I played drums for 6 years using a shitty $99 PDP pedal and right before I played my first show, my friend sold me some Iron Cobras for $50 and I fucking love them. They're truly fantastic pedals, in my opinion. Pearl Eliminators are also great pedals, as well.

The one advantage I can think of with practicing with a shit pedal and moving up to a nice one is that since you have to work harder with the bad one, you'll typically end up better with the nicer one since it doesn't require as much work. My Cobras feel like heaven compared to the PDPs.


----------



## pulverizer (Dec 5, 2011)

Scar Symmetry said:


> Don't get Iron Cobras dude, go straight for a Pearl Eliminator - a far superior pedal.




I agree +1000

I got one for sale lol

Way more tweakable than other dbl pedals.


----------



## Epyon6 (Jan 13, 2012)

I live and die for axis, I have 2 sets of axis pedals.....yea I said id die for axis.


----------



## Dave_Magos (Jan 14, 2012)

Razzy said:


> I like the Demon drives, though more than a couple touring drummers I've talked to have had issues with the drive linkage actually breaking. The Powershifters have always felt about the same as Iron Cobras to me. If you want some sick ass longboards that'll last forever, look into Trick. The Dominators aren't TOO expensive, and are my personal favorite. Trick Drums Dominator Double Pedal and more Drum Pedals at GuitarCenter.com.
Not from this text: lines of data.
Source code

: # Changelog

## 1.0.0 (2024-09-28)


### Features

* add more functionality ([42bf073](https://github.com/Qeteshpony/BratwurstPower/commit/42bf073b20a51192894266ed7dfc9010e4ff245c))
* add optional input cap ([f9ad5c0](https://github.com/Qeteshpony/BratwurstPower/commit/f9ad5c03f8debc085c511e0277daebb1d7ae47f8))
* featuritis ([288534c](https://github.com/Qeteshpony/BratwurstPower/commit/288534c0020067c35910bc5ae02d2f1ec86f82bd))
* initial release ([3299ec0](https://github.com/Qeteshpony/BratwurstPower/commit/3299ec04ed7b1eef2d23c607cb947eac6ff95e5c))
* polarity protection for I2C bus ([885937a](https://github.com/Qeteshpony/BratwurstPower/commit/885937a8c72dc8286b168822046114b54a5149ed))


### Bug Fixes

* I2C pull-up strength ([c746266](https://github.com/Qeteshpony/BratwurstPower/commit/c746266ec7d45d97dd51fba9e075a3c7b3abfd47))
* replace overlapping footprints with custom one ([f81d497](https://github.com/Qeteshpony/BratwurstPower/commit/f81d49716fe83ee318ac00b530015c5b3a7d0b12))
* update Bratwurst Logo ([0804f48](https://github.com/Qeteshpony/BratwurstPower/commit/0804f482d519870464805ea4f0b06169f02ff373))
Drive linkage problems isn't isolated to Demon Drives or any one brand of pedal. They all break, especially with the u-joints on the shafts, its only a matter of time. 

For the record, the best way to avoid shaft failure is watch for "angles" with pedal positioning and avoid stress on the joints/shafts.


----------



## iron blast (Jan 14, 2012)

If you break the linkage on the trick pedals it would be solely from carelessness and purposed abuse. They are built like a tank.


----------



## Dave_Magos (Jan 15, 2012)

Razzy said:


> Not that I know of. The only thing I can think of that's related would be triggers, but I don't personally think they're cheating either.



Saying the use of Long boards is cheating is like saying the use of Air Bags in your Car is cheating. It gives you a unfair advantage in avoiding Death, which is unfair to Death as well as anyone that wants you dead.


----------



## Dave_Magos (Jan 15, 2012)

iron blast said:


> If you break the linkage on the trick pedals it would be solely from carelessness and purposed abuse. They are built like a tank.




I don't get the hype. Both the Trick pedals and the Demon drives basically got their jump by copying Axis. Personally, the Demon Drives feel better then the Trick does but nothing tops Axis,imo.


----------



## Bubba (Jan 19, 2012)

I use pearl eliminators and also have Gibraltar intruders. They are both around the same price. The eliminators are overall better. If you're looking for sensitivity and response go for eliminators the intruders are reeeeally bouncy but kind of heavy feeling


----------